Start of The records

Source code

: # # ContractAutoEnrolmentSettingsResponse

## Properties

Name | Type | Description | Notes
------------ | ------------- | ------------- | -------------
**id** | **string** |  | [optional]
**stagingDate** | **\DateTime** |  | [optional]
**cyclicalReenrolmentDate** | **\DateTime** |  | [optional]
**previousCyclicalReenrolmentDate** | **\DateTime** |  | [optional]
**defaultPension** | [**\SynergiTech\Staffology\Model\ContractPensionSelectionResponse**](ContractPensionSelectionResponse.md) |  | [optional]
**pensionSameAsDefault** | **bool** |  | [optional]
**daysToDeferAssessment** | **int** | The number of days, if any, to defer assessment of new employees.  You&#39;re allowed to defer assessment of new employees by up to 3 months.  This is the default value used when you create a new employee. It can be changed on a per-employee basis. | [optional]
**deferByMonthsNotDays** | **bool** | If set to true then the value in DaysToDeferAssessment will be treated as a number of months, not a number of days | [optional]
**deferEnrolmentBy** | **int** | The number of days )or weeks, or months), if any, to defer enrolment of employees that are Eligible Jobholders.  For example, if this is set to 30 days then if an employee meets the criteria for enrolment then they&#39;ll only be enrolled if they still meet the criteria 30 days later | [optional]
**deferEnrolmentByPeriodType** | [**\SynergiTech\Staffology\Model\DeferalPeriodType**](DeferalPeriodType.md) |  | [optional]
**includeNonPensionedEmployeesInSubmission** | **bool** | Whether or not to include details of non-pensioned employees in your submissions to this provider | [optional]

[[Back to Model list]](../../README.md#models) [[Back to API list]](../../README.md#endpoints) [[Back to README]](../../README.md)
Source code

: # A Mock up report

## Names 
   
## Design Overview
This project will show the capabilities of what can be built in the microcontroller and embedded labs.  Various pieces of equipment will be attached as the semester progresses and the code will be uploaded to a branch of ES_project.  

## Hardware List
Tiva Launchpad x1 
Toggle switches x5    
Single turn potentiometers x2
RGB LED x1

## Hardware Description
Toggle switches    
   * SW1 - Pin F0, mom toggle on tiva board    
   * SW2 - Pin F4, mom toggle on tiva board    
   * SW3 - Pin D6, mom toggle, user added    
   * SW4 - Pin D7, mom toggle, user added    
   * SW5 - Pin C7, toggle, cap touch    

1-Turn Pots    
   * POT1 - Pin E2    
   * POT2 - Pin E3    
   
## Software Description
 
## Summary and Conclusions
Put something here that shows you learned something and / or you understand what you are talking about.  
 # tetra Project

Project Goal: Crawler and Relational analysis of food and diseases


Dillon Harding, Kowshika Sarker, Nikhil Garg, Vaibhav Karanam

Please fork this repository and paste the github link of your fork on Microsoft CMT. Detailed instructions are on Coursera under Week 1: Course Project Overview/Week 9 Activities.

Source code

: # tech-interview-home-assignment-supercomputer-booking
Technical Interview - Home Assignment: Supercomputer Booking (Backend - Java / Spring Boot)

End of The records

Required work: Repeat the data word for word.

Answer space:
Source code

: # # ContractAutoEnrolmentSettingsResponse

## Properties

Name | Type | Description | Notes
------------ | ------------- | ------------- | -------------
**id** | **string** |  | [optional]
**stagingDate** | **\DateTime** |  | [optional]
**cyclicalReenrolmentDate** | **\DateTime** |  | [optional]
**previousCyclicalReenrolmentDate** | **\DateTime** |  | [optional]
**defaultPension** | [**\SynergiTech\Staffology\Model\ContractPensionSelectionResponse**](ContractPensionSelectionResponse.md) |  | [optional]
**pensionSameAsDefault** | **bool** |  | [optional]
**daysToDeferAssessment** | **int** | The number of days, if any, to defer assessment of new employees.  You&#39;re allowed to defer assessment of new employees by up to 3 months.  This is the default value used when you create a new employee. It can be changed on a per-employee basis. | [optional]
**deferByMonthsNotDays** | **bool** | If set to true then the value in DaysToDeferAssessment will be treated as a number of months, not a number of days | [optional]
**deferEnrolmentBy** | **int** | The number of days )or weeks, or months), if any, to defer enrolment of employees that are Eligible Jobholders.  For example, if this is set to 30 days then if an employee meets the criteria for enrolment then they&#39;ll only be enrolled if they still meet the criteria 30 days later | [optional]
**deferEnrolmentByPeriodType** | [**\SynergiTech\Staffology\Model\DeferalPeriodType**](DeferalPeriodType.md) |  | [optional]
**includeNonPensionedEmployeesInSubmission** | **bool** | Whether or not to include details of non-pensioned employees in your submissions to this provider | [optional]

[[Back to Model list]](../../README.md#models) [[Back to API list]](../../README.md#endpoints) [[Back to README]](../../README.md)
Source code

: # A Mock up report

## Names 
   
## Design Overview
This project will show the capabilities of what can be built in the microcontroller and embedded labs.  Various pieces of equipment will be attached as the semester progresses and the code will be uploaded to a branch of ES_project.  

## Hardware List
Tiva Launchpad x1 
Toggle switches x5    
Single turn potentiometers x2
RGB LED x1

## Hardware Description
Toggle switches    
   * SW1 - Pin F0, mom toggle on tiva board    
   * SW2 - Pin F4, mom toggle on tiva board    
   * SW3 - Pin D6, mom toggle, user added    
   * SW4 - Pin D7, mom toggle, user added    
   * SW5 - Pin C7, toggle, cap touch    

1-Turn Pots    
   * POT1 - Pin E2    
   * POT2 - Pin E3    
   
## Software Description
 
## Summary and Conclusions
Put something here that shows you learned something and / or you understand what you are talking about.  
 # tetra Project

Project Goal: Crawler and Relational analysis of food and diseases


Dillon Harding, Kowshika Sarker, Nikhil Garg, Vaibhav Karanam

Please fork this repository and paste the github link of your fork on Microsoft CMT. Detailed instructions are on Coursera under Week 1: Course Project Overview/Week 9 Activities.

Source code

: # tech-interview-home-assignment-supercomputer-booking
Technical Interview - Home Assignment: Supercomputer Booking (Backend - Java / Spring Boot)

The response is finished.